16 conductors each carrying 5 amps, would produce the same total heat as 2 conductors of the same size each carrying 20 amps.
 

tortuga

Senior Member
Location
(44.057116, -123.103394)
Occupation
field supervisor
Situation: Lighting Control. A single 20a circuit feeds 8 lighting loads in a room. The contractor ran 8 hots and 8 neutrals for a total of 16 current carrying conductors in a 20' run of 1-1/2" emt from the control module to a j-box in the ceiling where lighting loads are. According to 310.15(b)(3), these should be de-rated by 50%.
They do make smaller than 15 amp breakers that are sometimes used in lighting control panels.
These fall under supplementary over-current protection.
This would be a good place for a 2023 PI, but not sure what the language would look like to make it understandable.

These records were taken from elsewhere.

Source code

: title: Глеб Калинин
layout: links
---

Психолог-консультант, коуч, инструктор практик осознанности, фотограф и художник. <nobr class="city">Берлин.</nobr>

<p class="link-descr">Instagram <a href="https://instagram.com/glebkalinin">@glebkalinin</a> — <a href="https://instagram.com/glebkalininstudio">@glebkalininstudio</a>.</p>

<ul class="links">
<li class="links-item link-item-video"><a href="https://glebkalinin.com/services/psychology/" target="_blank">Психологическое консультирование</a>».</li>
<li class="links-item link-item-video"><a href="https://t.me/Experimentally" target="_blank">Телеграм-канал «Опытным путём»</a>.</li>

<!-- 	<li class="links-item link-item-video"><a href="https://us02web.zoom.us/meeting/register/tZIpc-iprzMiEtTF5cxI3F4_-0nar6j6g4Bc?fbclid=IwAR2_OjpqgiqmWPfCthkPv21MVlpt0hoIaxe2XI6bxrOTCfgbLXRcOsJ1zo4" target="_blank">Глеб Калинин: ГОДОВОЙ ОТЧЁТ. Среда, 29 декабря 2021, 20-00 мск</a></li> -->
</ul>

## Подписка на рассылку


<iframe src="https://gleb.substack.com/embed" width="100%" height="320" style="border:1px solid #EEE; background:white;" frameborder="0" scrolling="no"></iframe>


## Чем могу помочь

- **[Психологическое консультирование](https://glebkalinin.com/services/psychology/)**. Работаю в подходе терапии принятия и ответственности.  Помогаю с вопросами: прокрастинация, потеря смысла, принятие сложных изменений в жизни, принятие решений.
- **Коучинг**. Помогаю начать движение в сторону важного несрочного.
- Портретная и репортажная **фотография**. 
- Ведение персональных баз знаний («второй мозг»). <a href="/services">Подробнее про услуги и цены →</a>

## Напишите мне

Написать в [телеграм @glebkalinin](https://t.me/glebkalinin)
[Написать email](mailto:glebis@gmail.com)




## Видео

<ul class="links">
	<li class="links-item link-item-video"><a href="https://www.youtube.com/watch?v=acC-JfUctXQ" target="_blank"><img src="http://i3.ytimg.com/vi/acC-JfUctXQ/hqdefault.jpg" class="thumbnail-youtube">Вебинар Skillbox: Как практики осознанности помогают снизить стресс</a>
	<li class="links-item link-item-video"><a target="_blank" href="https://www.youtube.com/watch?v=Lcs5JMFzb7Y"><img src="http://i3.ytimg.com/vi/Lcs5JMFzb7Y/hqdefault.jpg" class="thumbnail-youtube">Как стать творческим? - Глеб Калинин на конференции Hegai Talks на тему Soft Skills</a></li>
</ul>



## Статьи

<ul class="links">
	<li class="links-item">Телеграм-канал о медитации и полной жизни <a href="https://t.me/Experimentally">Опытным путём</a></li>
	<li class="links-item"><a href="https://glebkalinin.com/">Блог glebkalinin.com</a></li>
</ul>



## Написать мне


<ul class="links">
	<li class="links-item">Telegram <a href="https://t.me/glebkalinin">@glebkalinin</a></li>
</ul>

16 conductors each carrying 5 amps, would produce the same total heat as 2 conductors of the same size each carrying 20 amps.
Yeah some kind of wording recognizing supplemental protection like smaller breakers for lighting.
 

wwhitney

Senior Member
Location
Berkeley, CA
This would be a good place for a 2023 PI, but not sure what the language would look like to make it understandable.
How about something like "where two or more current carrying conductors are protected by a single overcurrent device, and the currents in them are additive at the overcurrent device, they may be counted as a single current carrying conductor."